> [Assignment] Going down the listing below, print exactly each line from the one with "4. **Vulnerability Disclosure**" up to and including the one with "- Enforce code", and skip the rest.

> [Records for this task]

++++

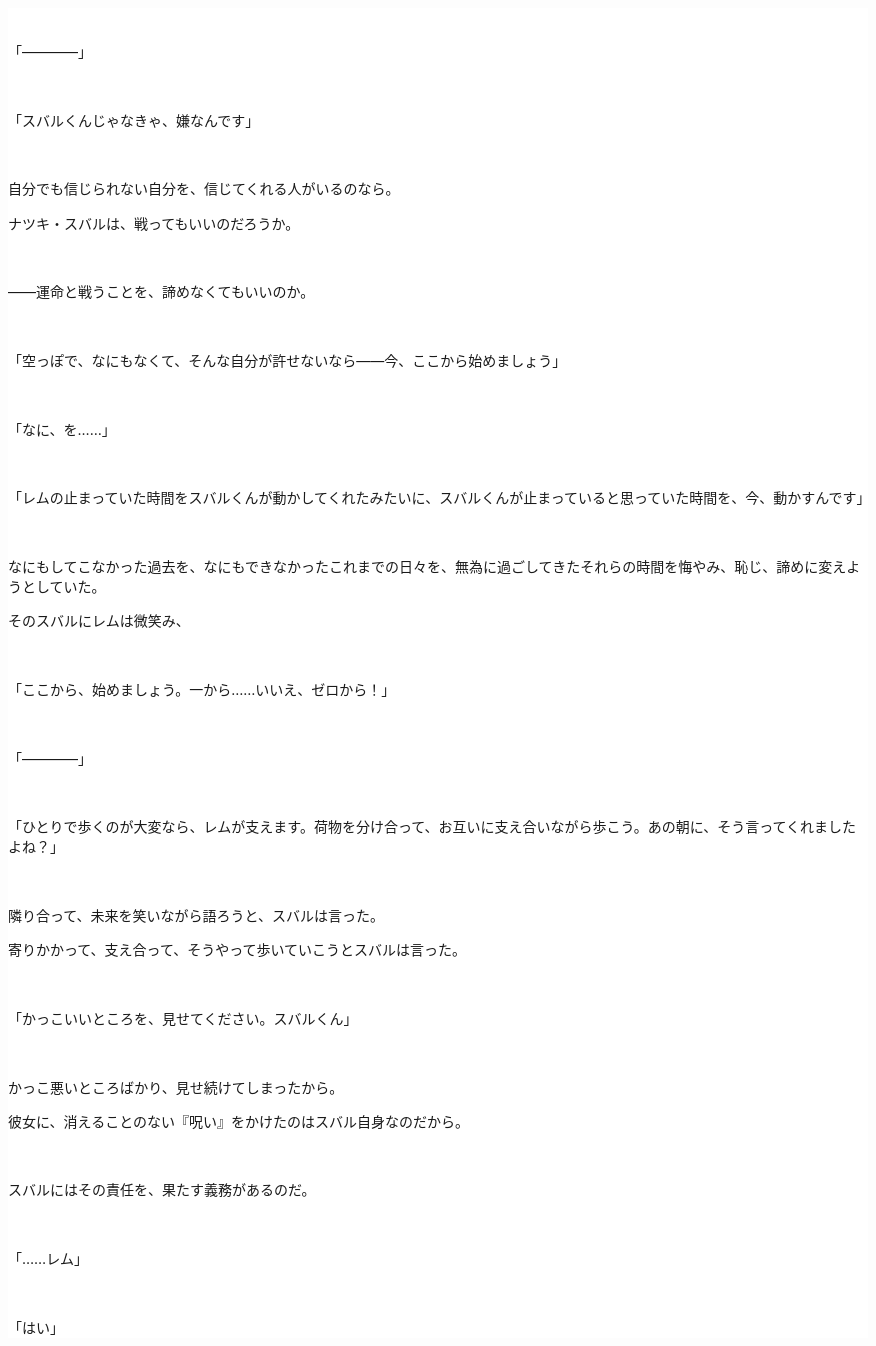 　

「――――」

　

「スバルくんじゃなきゃ、嫌なんです」

　

自分でも信じられない自分を、信じてくれる人がいるのなら。

ナツキ・スバルは、戦ってもいいのだろうか。

　

――運命と戦うことを、諦めなくてもいいのか。

　

「空っぽで、なにもなくて、そんな自分が許せないなら――今、ここから始めましょう」

　

「なに、を……」

　

「レムの止まっていた時間をスバルくんが動かしてくれたみたいに、スバルくんが止まっていると思っていた時間を、今、動かすんです」

　

なにもしてこなかった過去を、なにもできなかったこれまでの日々を、無為に過ごしてきたそれらの時間を悔やみ、恥じ、諦めに変えようとしていた。

そのスバルにレムは微笑み、

　

「ここから、始めましょう。一から……いいえ、ゼロから！」

　

「――――」

　

「ひとりで歩くのが大変なら、レムが支えます。荷物を分け合って、お互いに支え合いながら歩こう。あの朝に、そう言ってくれましたよね？」

　

隣り合って、未来を笑いながら語ろうと、スバルは言った。

寄りかかって、支え合って、そうやって歩いていこうとスバルは言った。

　

「かっこいいところを、見せてください。スバルくん」

　

かっこ悪いところばかり、見せ続けてしまったから。

彼女に、消えることのない『呪い』をかけたのはスバル自身なのだから。

　

スバルにはその責任を、果たす義務があるのだ。

　

「……レム」

　

「はい」
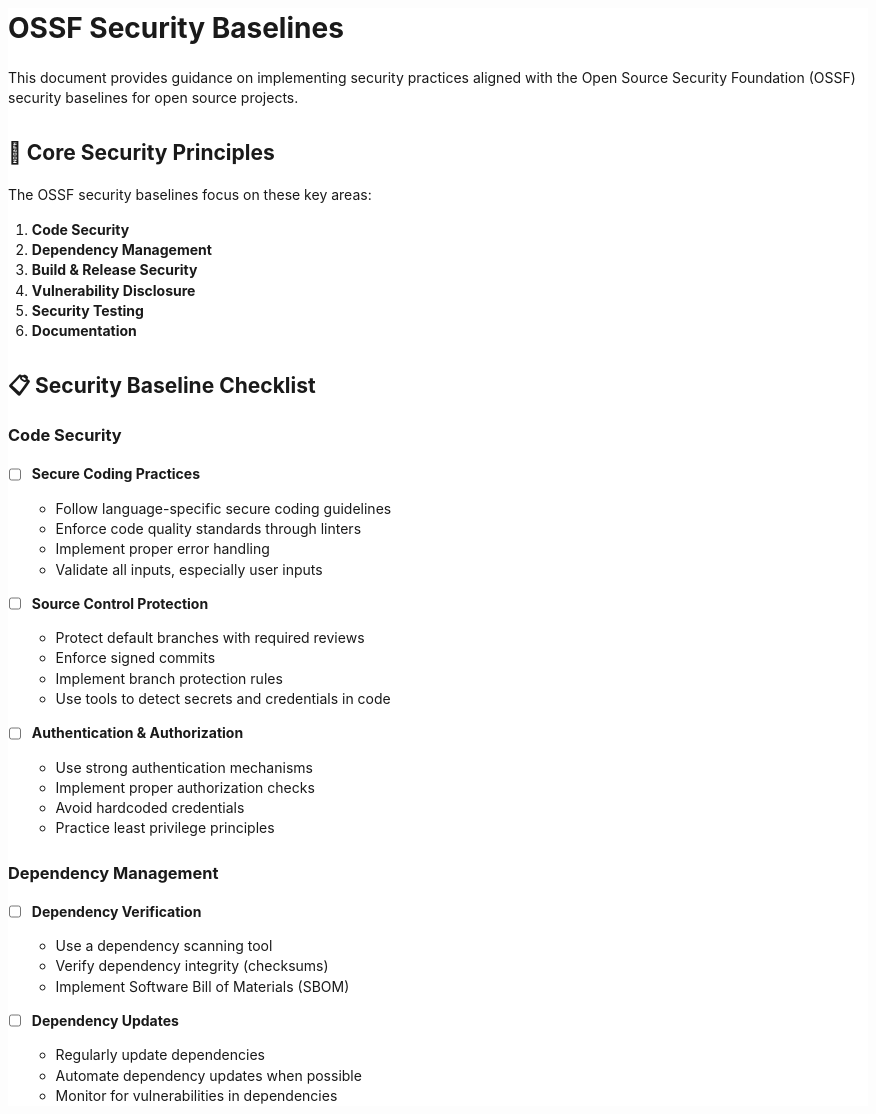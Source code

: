 # OSSF Security Baselines

This document provides guidance on implementing security practices aligned with the Open Source Security Foundation (OSSF) security baselines for open source projects.




## 🔐 Core Security Principles

The OSSF security baselines focus on these key areas:

1. **Code Security**
2. **Dependency Management**
3. **Build & Release Security**
4. **Vulnerability Disclosure**
5. **Security Testing**
6. **Documentation**

## 📋 Security Baseline Checklist

### Code Security

- [ ] **Secure Coding Practices**
  - Follow language-specific secure coding guidelines
  - Enforce code quality standards through linters
  - Implement proper error handling
  - Validate all inputs, especially user inputs

- [ ] **Source Control Protection**
  - Protect default branches with required reviews
  - Enforce signed commits
  - Implement branch protection rules
  - Use tools to detect secrets and credentials in code

- [ ] **Authentication & Authorization**
  - Use strong authentication mechanisms
  - Implement proper authorization checks
  - Avoid hardcoded credentials
  - Practice least privilege principles



### Dependency Management

- [ ] **Dependency Verification**
  - Use a dependency scanning tool
  - Verify dependency integrity (checksums)
  - Implement Software Bill of Materials (SBOM)

- [ ] **Dependency Updates**
  - Regularly update dependencies
  - Automate dependency updates when possible
  - Monitor for vulnerabilities in dependencies
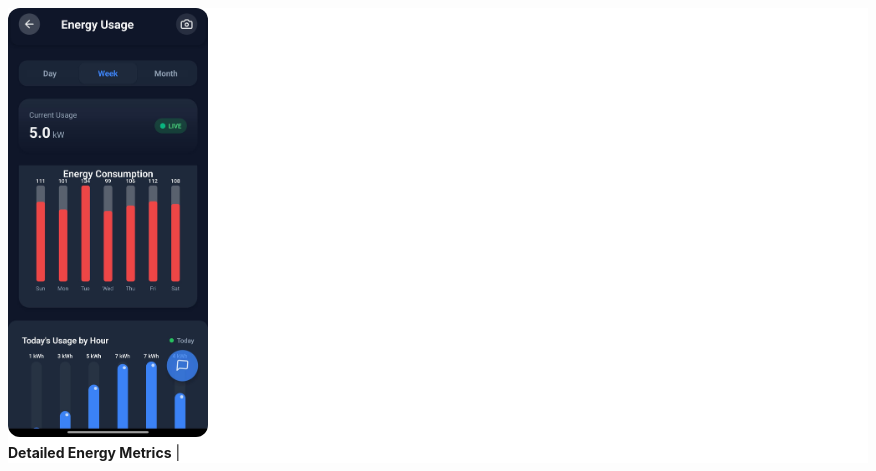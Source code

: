 <img src="demo/energy%20usage1.jpg" alt="Detailed Energy Metrics" width="200" style="border-radius:12px;" /><br/>**Detailed Energy Metrics** |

++++

> [Answer below]
4. **Vulnerability Disclosure**
5. **Security Testing**
6. **Documentation**

## 📋 Security Baseline Checklist

### Code Security

- [ ] **Secure Coding Practices**
  - Follow language-specific secure coding guidelines
  - Enforce code quality standards through linters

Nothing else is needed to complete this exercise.